This week, Barack Obama delivered a long and thoughtful defense of liberalism, pluralism, and democracy against strongman populism. The themes, which in nearly all respects tracked the ideas he promoted throughout his presidency, came in pointed contrast to the contemporaneous spectacle of his successor’s embrace of his favorite strongman.
The former president’s defense of liberalism included a defense of universalism, in contrast to a tendency in left-wing thought to essentialize all thought by its level of privilege. “Democracy demands that we’re able also to get inside the reality of people who are different than us so we can understand their point of view … ” he argued. “And you can’t do it if you insist that those who aren’t like you — because they’re white, or because they’re male — that somehow there’s no way they can understand what I’m feeling, that somehow they lack standing to speak on certain matters.”
The way for conservatives to acknowledge the appeal of Obama’s speech was to insist it somehow contrasted with his behavior as president. “Of course … this is the president who made Al Sharpton his ’go-to man on race’ and who said Latinos needed to ’punish’ their ‘enemies,’” writes National Review’s Jim Geraghty. “It’s great that Obama realizes that identity politics can be corrosive to civil society and that they can Balkanize a once-thriving, relatively harmonious society. It just would have been good to hear this wisdom from a president instead of an ex-president.”
Geraghty’s examples hardly establish that Obama devoted his presidency to stoking hatred against white people. The Sharpton line links to a story depicting Obama’s administration using Sharpton as a mediator to stop violent protests in Ferguson. “Obama,” reports the story Geraghty links, “was ‘horrified’ by the images he was seeing on TV, Jarrett told Sharpton, and proceeded to pepper him with questions as she collected information for the president: How bad was the violence? Was it being fueled by outside groups — and could Sharpton do anything to talk them down?”
The line about punishing enemies was a banal 2010 expression of hope that Latino activists would stop taking out their frustration on Democrats and instead exact a political price on the party that opposed immigration reform: “If Latinos sit out the election instead of saying, ‘We’re gonna punish our enemies, and we’re gonna reward our friends who stand with us on issues that are important to us’ — if they don’t see that kind of upsurge in voting in this election — then I think it’s going to be harder. And that’s why I think it’s so important that people focus on voting on November 2nd.” After a predictable outcry, Obama quickly apologized and said he wish he had said “opponents.” In any event, he was not calling for bloodshed.
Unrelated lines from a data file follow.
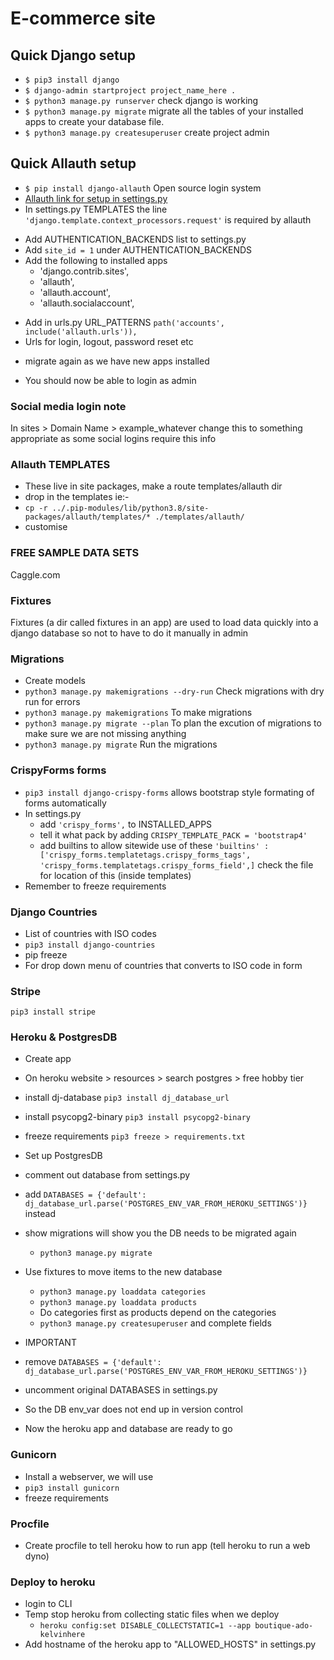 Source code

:# E-commerce site

## Quick Django setup
- `$ pip3 install django`
- `$ django-admin startproject project_name_here .`
- `$ python3 manage.py runserver` check django is working
- `$ python3 manage.py migrate` migrate all the tables of your installed apps to create your database file.
- `$ python3 manage.py createsuperuser` create project admin

## Quick Allauth setup

* `$ pip install django-allauth` Open source login system
* [Allauth link for setup in settings.py](https://django-allauth.readthedocs.io/en/latest/installation.html)
* In settings.py TEMPLATES the line `'django.template.context_processors.request'` is required by allauth

- Add AUTHENTICATION_BACKENDS list to settings.py
- Add `site_id = 1` under AUTHENTICATION_BACKENDS
- Add the following to installed apps
    - 'django.contrib.sites',
    - 'allauth',
    - 'allauth.account',
    - 'allauth.socialaccount',

* Add in urls.py URL_PATTERNS `path('accounts', include('allauth.urls')),`
* Urls for login, logout, password reset etc

- migrate again as we have new apps installed

- You should now be able to login as admin

### Social media login note
In sites > Domain Name > example_whatever change this to something appropriate as some social logins require this info

### Allauth TEMPLATES
- These live in site packages, make a route templates/allauth dir
- drop in the templates ie:-
- `cp -r ../.pip-modules/lib/python3.8/site-packages/allauth/templates/* ./templates/allauth/`
- customise

### FREE SAMPLE DATA SETS
Caggle.com

### Fixtures
Fixtures (a dir called fixtures in an app) are used to load data quickly into a django database so not to have to do it manually in admin

### Migrations

* Create models
* `python3 manage.py makemigrations --dry-run` Check migrations with dry run for errors
* `python3 manage.py makemigrations` To make migrations
* `python3 manage.py migrate --plan` To plan the excution of migrations to make sure we are not missing anything
* `python3 manage.py migrate` Run the migrations

### CrispyForms forms
- `pip3 install django-crispy-forms` allows bootstrap style formating of forms automatically
- In settings.py
    - add `'crispy_forms',` to INSTALLED_APPS
    - tell it what pack by adding `CRISPY_TEMPLATE_PACK = 'bootstrap4'`
    - add builtins to allow sitewide use of these `'builtins' : ['crispy_forms.templatetags.crispy_forms_tags', 'crispy_forms.templatetags.crispy_forms_field',]` check the file for location of this (inside templates)
- Remember to freeze requirements

### Django Countries
* List of countries with ISO codes
* `pip3 install django-countries`
* pip freeze
* For drop down menu of countries that converts to ISO code in form

### Stripe
`pip3 install stripe`

### Heroku & PostgresDB

- Create app
- On heroku website > resources > search postgres > free hobby tier
- install dj-database `pip3 install dj_database_url`
- install psycopg2-binary `pip3 install psycopg2-binary`
- freeze requirements `pip3 freeze > requirements.txt`

- Set up PostgresDB
- comment out database from settings.py
- add `DATABASES = {'default': dj_database_url.parse('POSTGRES_ENV_VAR_FROM_HEROKU_SETTINGS')}` instead
- show migrations will show you the DB needs to be migrated again
    - `python3 manage.py migrate`
- Use fixtures to move items to the new database
    - `python3 manage.py loaddata categories`
    - `python3 manage.py loaddata products`
    - Do categories first as products depend on the categories
    - `python3 manage.py createsuperuser` and complete fields

- IMPORTANT
- remove `DATABASES = {'default': dj_database_url.parse('POSTGRES_ENV_VAR_FROM_HEROKU_SETTINGS')}`
- uncomment original DATABASES in settings.py
- So the DB env_var does not end up in version control

- Now the heroku app and database are ready to go

### Gunicorn

- Install a webserver, we will use
- `pip3 install gunicorn`
- freeze requirements

### Procfile

- Create procfile to tell heroku how to run app (tell heroku to run a web dyno)


### Deploy to heroku

- login to CLI
- Temp stop heroku from collecting static files when we deploy
    - `heroku config:set DISABLE_COLLECTSTATIC=1 --app boutique-ado-kelvinhere`
- Add hostname of the heroku app to "ALLOWED_HOSTS" in settings.py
Obama, of course weaved universalist themes into his appeal from the very outset, beginning with his 2004 Democratic Convention keynote speech, through his address about race in 2008, to his 2015 speech commemorating the 50th anniversary of the March on Selma, which placed the civil-rights struggle at the heart of the American story. The whole idea that Obama was elected twice, and left office with a 60 percent approval rating, by attacking the racial group that accounts for 70 percent of the electorate is absurd on its face. What possible logic would there be for Obama to attack the constituency that supplied the majority of his votes in both 2008 and 2012?
Conservatives spent the Obama era whipping themselves into a racialized hysteria, imagining the consensus-minded moderate president was waging an attack on their way of life. Trump won the party’s nomination because, at some elemental level, he grasped the fact that the impulse driving Republican voters had nothing to do with small government or policy at all, but an amorphous cultural backlash propelled by a belief that minorities were taking over.
Conservative intellectuals spent this period either stoking the backlash or denying it. Their most basic technique consisted of ignoring the conciliatory universalism of both Obama’s message and his agenda, while concocting out of thin air an imaginary Obama as a race-baiting radical.
Geraghty has imbibed the right’s caricature deeply. He quotes Obama saying, “It’s not just money that a job provides; it provides dignity and structure and a sense of place and a sense of purpose.” He snarkily replies, “Amen, Mr. President! How long have conservatives made this argument in various welfare-to-work proposals?”
You know who else made this argument? Barack Obama!
Giving poor people money so they could sit around and never work was what Republicans said was Obama’s policy, but it wasn’t actually Obama’s policy. So successfully did they persuade themselves of their own propaganda that, when coming face-to-face with the actual Obama now, they cannot recognize him.